THE DATA |
________________________________________
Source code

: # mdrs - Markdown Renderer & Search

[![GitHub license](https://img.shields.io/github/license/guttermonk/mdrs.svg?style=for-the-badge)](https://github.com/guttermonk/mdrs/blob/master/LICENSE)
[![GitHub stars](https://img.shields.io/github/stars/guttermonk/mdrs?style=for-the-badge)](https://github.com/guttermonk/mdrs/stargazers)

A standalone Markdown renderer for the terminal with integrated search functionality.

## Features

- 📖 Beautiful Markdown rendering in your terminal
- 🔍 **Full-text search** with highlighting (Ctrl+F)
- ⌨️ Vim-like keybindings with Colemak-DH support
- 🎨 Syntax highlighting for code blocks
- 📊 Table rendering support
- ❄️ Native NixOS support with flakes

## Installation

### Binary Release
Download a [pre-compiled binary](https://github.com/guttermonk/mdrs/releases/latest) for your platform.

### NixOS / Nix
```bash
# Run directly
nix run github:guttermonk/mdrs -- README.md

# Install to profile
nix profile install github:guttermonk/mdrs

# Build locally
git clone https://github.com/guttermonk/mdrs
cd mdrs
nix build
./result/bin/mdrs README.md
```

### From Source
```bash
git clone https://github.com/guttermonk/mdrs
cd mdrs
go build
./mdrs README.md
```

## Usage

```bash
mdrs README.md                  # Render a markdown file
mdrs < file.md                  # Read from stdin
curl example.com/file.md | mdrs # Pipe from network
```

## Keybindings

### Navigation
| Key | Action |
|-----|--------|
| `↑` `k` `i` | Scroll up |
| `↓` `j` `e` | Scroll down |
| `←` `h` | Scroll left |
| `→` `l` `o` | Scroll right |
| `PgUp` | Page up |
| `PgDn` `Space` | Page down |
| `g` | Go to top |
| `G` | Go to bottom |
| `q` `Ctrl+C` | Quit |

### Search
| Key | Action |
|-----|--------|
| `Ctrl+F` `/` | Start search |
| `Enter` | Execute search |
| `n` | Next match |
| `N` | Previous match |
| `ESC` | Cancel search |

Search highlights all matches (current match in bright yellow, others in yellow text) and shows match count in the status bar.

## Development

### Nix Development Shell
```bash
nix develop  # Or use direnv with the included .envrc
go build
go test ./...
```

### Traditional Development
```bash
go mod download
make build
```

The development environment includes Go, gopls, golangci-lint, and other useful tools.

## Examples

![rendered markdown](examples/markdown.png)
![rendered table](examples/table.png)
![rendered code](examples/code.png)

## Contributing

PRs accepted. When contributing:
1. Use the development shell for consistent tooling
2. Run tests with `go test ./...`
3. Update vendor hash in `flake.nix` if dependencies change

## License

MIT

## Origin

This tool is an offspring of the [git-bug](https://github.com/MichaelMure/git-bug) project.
________________________________________
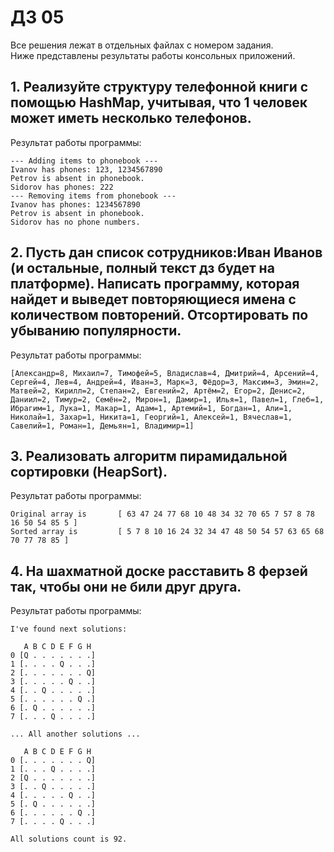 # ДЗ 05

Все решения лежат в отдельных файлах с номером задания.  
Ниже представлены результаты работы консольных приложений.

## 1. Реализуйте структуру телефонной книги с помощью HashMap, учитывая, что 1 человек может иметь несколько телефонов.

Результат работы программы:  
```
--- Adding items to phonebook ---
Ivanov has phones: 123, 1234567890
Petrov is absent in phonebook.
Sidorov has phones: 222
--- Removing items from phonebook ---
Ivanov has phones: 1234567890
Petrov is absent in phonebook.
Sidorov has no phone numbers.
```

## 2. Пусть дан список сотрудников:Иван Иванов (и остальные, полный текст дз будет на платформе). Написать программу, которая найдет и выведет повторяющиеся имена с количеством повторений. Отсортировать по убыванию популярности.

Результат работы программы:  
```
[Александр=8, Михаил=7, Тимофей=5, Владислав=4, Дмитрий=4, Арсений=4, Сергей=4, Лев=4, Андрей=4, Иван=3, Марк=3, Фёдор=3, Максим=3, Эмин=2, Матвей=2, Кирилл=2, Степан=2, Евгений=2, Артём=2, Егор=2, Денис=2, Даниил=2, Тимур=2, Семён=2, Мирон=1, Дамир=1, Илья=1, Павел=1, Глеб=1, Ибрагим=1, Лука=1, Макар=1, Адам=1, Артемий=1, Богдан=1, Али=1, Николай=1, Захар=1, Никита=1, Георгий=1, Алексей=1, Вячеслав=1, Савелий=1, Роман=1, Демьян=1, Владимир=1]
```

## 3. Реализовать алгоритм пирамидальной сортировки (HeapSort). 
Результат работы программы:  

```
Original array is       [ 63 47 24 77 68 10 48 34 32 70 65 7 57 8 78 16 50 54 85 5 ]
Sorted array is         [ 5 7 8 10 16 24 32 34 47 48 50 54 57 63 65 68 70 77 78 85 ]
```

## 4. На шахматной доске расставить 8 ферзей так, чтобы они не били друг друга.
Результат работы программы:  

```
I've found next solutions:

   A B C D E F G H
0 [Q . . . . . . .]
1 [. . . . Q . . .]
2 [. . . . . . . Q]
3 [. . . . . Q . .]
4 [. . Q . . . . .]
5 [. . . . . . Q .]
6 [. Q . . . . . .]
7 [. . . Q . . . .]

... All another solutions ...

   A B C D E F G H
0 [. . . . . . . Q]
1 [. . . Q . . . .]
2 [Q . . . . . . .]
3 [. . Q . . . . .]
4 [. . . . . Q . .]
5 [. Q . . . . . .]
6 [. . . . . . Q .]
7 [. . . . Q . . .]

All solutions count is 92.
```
________________________________________
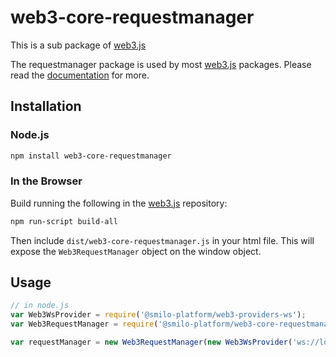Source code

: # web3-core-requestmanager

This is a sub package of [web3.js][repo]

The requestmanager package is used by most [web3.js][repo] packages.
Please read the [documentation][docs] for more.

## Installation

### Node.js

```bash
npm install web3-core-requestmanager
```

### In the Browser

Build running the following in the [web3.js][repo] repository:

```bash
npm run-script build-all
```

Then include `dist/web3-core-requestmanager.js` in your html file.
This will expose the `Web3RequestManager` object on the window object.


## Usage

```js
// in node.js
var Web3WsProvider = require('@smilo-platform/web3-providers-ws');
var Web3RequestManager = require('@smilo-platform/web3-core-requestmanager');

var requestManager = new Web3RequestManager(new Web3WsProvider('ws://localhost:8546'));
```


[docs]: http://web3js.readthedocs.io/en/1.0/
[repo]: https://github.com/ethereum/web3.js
________________________________________
WORK TO BE COMPLETED | All lines in the listing above with the string "require" should be returned.

TASK RESPONSE |
var Web3WsProvider = require('@smilo-platform/web3-providers-ws');
var Web3RequestManager = require('@smilo-platform/web3-core-requestmanager');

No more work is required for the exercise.